▶ [Description of the task] In the lines below, look for "endereço". Copy each line where it appears.

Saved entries

----

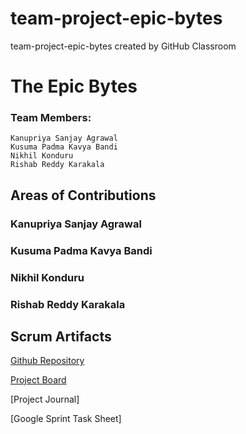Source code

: # team-project-epic-bytes
team-project-epic-bytes created by GitHub Classroom

# The Epic Bytes
### Team Members:
    Kanupriya Sanjay Agrawal
    Kusuma Padma Kavya Bandi
    Nikhil Konduru
    Rishab Reddy Karakala
    
## Areas of Contributions
### Kanupriya Sanjay Agrawal
### Kusuma Padma Kavya Bandi
### Nikhil Konduru
### Rishab Reddy Karakala

## Scrum Artifacts
[Github Repository](https://github.com/gopinathsjsu/team-project-epic-bytes)

[Project Board](https://github.com/gopinathsjsu/team-project-epic-bytes/projects/1?fullscreen=true)

[Project Journal]

[Google Sprint Task Sheet]
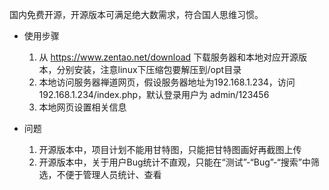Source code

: 国内免费开源，开源版本可满足绝大数需求，符合国人思维习惯。

* 使用步骤  
  1. 从 https://www.zentao.net/download 下载服务器和本地对应开源版本，分别安装，注意linux下压缩包要解压到/opt目录  
  2. 本地访问服务器禅道网页，假设服务器地址为192.168.1.234，访问 192.168.1.234/index.php，默认登录用户为 admin/123456
  3. 本地网页设置相关信息

* 问题  
  1. 开源版本中，项目计划不能用甘特图，只能把甘特图画好再截图上传
  2. 开源版本中，关于用户Bug统计不直观，只能在“测试”-“Bug”-“搜索”中筛选，不便于管理人员统计、查看
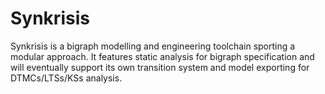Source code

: # Synkrisis

Synkrisis is a bigraph modelling and engineering toolchain sporting a modular approach.
It features static analysis for bigraph specification and will eventually support its own transition system and model exporting for DTMCs/LTSs/KSs analysis. 
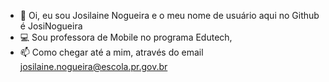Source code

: - 👋 Oi, eu sou Josilaine Nogueira e o meu nome de usuário aqui no Github é JosiNogueira  
- 💻 Sou professora de Mobile no programa Edutech, 
- 📫 Como chegar até a mim, através do email josilaine.nogueira@escola.pr.gov.br
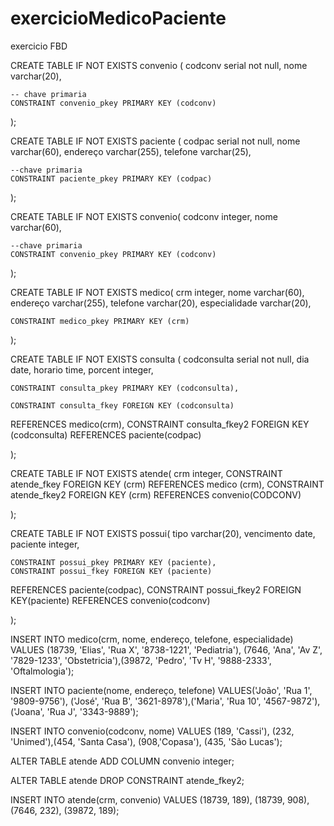 # exercicioMedicoPaciente
exercicio FBD


CREATE TABLE IF NOT EXISTS convenio (
	codconv serial not null,
	nome varchar(20),
	
	-- chave primaria
	CONSTRAINT convenio_pkey PRIMARY KEY (codconv)
);

CREATE TABLE IF NOT EXISTS paciente (
	codpac serial not null,
	nome varchar(60),
	endereço varchar(255),
	telefone varchar(25),
	
	--chave primaria
	CONSTRAINT paciente_pkey PRIMARY KEY (codpac)

);

CREATE TABLE IF NOT EXISTS convenio(
	codconv integer,
	nome varchar(60),
	
	--chave primaria
	CONSTRAINT convenio_pkey PRIMARY KEY (codconv)

);

CREATE TABLE IF  NOT EXISTS medico(
	crm integer,
	nome varchar(60),
	endereço varchar(255),
	telefone varchar(20),
	especialidade varchar(20),
	
	CONSTRAINT medico_pkey PRIMARY KEY (crm)

);

CREATE TABLE IF NOT EXISTS consulta (
	codconsulta serial not null,
	dia date,
	horario time,
	porcent integer,
	
	CONSTRAINT consulta_pkey PRIMARY KEY (codconsulta),
	
	CONSTRAINT consulta_fkey FOREIGN KEY (codconsulta)
REFERENCES medico(crm),
	  CONSTRAINT consulta_fkey2 FOREIGN KEY (codconsulta) REFERENCES paciente(codpac)

);

CREATE TABLE IF NOT EXISTS atende(
	crm integer,
	CONSTRAINT atende_fkey FOREIGN KEY (crm)
REFERENCES medico (crm),
	CONSTRAINT atende_fkey2 FOREIGN KEY (crm) REFERENCES convenio(CODCONV)

);

CREATE TABLE IF NOT EXISTS possui(
	tipo varchar(20),
	vencimento date,
	paciente integer,
	
	CONSTRAINT possui_pkey PRIMARY KEY (paciente),
	CONSTRAINT possui_fkey FOREIGN KEY (paciente)
REFERENCES paciente(codpac),
CONSTRAINT possui_fkey2 FOREIGN KEY(paciente) REFERENCES convenio(codconv)
	
);

INSERT INTO medico(crm, nome, endereço, telefone, especialidade) VALUES (18739, 'Elias', 'Rua X', '8738-1221', 'Pediatria'),
(7646, 'Ana', 'Av Z', '7829-1233', 'Obstetricia'),(39872, 'Pedro', 'Tv H', '9888-2333', 'Oftalmologia');

INSERT INTO paciente(nome, endereço, telefone) VALUES('João', 'Rua 1', '9809-9756'),
('José', 'Rua B', '3621-8978'),('Maria', 'Rua 10', '4567-9872'),('Joana', 'Rua J', '3343-9889');

INSERT INTO convenio(codconv, nome) VALUES (189, 'Cassi'),
(232, 'Unimed'),(454, 'Santa Casa'), (908,'Copasa'), (435, 'São Lucas');

ALTER TABLE atende ADD COLUMN convenio integer;

ALTER TABLE atende DROP CONSTRAINT atende_fkey2;

INSERT INTO atende(crm, convenio) VALUES (18739, 189),
(18739, 908),(7646, 232), (39872, 189);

----

▶ [Exercise output]
	endereço varchar(255),
	endereço varchar(255),
INSERT INTO medico(crm, nome, endereço, telefone, especialidade) VALUES (18739, 'Elias', 'Rua X', '8738-1221', 'Pediatria'),
INSERT INTO paciente(nome, endereço, telefone) VALUES('João', 'Rua 1', '9809-9756'),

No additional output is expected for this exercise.